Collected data
.....
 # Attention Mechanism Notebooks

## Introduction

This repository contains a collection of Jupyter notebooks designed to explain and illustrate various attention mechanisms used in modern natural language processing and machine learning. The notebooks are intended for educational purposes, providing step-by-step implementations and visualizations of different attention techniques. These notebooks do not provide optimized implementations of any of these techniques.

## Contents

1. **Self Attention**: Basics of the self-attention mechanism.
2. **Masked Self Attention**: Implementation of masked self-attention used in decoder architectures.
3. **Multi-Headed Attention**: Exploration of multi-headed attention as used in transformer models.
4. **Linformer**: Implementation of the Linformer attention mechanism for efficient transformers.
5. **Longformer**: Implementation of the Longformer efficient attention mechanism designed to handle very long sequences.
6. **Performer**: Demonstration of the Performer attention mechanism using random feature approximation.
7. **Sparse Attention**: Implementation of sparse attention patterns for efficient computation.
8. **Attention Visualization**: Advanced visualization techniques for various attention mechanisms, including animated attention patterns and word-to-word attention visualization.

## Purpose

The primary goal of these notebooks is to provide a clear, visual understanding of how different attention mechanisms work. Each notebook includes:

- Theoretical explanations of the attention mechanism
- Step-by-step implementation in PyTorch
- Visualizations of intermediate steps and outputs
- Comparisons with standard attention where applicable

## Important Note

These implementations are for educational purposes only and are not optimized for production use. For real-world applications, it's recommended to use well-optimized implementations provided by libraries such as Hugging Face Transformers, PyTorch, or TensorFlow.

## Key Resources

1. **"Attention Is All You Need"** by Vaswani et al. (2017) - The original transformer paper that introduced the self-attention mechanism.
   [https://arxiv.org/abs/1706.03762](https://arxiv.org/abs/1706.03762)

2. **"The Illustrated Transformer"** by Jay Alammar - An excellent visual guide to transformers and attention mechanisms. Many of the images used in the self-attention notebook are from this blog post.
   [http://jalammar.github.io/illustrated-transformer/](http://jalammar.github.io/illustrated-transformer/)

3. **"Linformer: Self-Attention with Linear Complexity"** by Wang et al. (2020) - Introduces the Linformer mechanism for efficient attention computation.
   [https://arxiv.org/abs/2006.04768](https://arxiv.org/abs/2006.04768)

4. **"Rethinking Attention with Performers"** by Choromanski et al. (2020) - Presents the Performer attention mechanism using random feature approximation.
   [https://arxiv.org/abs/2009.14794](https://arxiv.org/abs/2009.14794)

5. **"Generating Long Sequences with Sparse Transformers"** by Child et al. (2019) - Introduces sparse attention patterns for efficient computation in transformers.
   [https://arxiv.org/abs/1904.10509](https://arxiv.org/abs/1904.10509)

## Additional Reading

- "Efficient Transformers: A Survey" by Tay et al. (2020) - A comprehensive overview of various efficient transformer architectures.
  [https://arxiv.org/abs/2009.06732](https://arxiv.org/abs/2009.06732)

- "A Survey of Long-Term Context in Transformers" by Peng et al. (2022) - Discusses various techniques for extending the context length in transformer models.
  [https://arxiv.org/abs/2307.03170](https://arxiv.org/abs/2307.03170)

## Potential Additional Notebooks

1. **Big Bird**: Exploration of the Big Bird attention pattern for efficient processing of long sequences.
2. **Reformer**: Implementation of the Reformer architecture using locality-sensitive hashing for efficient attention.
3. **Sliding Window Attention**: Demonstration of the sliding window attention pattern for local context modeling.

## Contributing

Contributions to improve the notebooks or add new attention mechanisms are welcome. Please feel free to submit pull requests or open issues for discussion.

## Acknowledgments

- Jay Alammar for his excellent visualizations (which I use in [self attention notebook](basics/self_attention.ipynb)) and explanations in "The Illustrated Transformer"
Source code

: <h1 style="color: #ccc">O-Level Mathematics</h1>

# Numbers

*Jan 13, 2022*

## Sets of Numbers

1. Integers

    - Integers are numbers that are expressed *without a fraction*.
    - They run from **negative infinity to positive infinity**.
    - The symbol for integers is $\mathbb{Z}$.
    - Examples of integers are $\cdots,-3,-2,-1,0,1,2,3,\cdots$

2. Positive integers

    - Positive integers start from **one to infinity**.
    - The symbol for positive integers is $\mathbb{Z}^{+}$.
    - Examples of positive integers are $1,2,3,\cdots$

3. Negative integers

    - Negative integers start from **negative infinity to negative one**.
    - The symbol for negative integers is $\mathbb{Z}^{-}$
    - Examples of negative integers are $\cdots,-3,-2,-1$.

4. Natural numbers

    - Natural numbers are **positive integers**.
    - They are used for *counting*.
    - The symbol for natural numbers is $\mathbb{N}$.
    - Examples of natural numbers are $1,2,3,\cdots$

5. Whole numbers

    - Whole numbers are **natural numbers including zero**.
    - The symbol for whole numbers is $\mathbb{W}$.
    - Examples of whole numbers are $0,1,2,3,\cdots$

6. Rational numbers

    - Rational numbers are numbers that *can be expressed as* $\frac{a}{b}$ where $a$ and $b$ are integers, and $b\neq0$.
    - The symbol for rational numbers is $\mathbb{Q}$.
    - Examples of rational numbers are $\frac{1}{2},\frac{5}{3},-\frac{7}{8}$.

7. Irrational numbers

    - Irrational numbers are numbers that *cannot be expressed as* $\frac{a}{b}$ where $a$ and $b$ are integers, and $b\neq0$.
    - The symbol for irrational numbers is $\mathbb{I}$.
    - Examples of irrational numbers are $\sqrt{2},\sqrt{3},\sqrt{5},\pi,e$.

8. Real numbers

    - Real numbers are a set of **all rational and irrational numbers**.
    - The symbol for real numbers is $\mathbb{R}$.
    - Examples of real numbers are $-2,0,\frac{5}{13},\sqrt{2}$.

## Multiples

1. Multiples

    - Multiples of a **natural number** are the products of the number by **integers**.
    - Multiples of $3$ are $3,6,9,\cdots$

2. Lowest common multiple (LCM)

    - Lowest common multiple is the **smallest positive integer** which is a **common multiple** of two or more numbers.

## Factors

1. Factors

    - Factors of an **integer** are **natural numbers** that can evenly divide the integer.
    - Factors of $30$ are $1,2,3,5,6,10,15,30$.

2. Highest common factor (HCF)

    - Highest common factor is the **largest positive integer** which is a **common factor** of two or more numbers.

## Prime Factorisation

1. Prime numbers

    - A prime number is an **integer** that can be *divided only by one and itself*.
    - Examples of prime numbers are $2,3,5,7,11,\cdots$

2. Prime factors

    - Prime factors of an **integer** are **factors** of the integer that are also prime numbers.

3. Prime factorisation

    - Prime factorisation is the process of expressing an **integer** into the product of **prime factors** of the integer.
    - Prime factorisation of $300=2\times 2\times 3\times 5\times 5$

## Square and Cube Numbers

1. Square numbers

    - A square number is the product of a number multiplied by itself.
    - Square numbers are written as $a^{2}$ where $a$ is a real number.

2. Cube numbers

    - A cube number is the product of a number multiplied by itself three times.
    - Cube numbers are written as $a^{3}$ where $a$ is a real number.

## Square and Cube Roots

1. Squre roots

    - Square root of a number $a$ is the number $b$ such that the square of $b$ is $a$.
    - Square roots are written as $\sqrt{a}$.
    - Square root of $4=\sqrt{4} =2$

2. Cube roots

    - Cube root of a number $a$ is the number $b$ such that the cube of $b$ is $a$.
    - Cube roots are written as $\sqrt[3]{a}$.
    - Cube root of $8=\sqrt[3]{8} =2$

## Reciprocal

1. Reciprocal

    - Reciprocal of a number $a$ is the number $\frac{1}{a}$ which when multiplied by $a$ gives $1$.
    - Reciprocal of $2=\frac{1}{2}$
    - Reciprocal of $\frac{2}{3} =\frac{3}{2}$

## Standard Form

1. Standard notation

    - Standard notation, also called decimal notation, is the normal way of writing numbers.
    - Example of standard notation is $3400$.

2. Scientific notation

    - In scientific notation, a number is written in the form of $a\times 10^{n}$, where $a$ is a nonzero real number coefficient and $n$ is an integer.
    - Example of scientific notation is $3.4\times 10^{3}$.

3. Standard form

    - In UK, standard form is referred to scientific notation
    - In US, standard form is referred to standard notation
.....
Collect the complete line wherever the string "Introduces" appears in the records.

3. **"Linformer: Self-Attention with Linear Complexity"** by Wang et al. (2020) - Introduces the Linformer mechanism for efficient attention computation.
5. **"Generating Long Sequences with Sparse Transformers"** by Child et al. (2019) - Introduces sparse attention patterns for efficient computation in transformers.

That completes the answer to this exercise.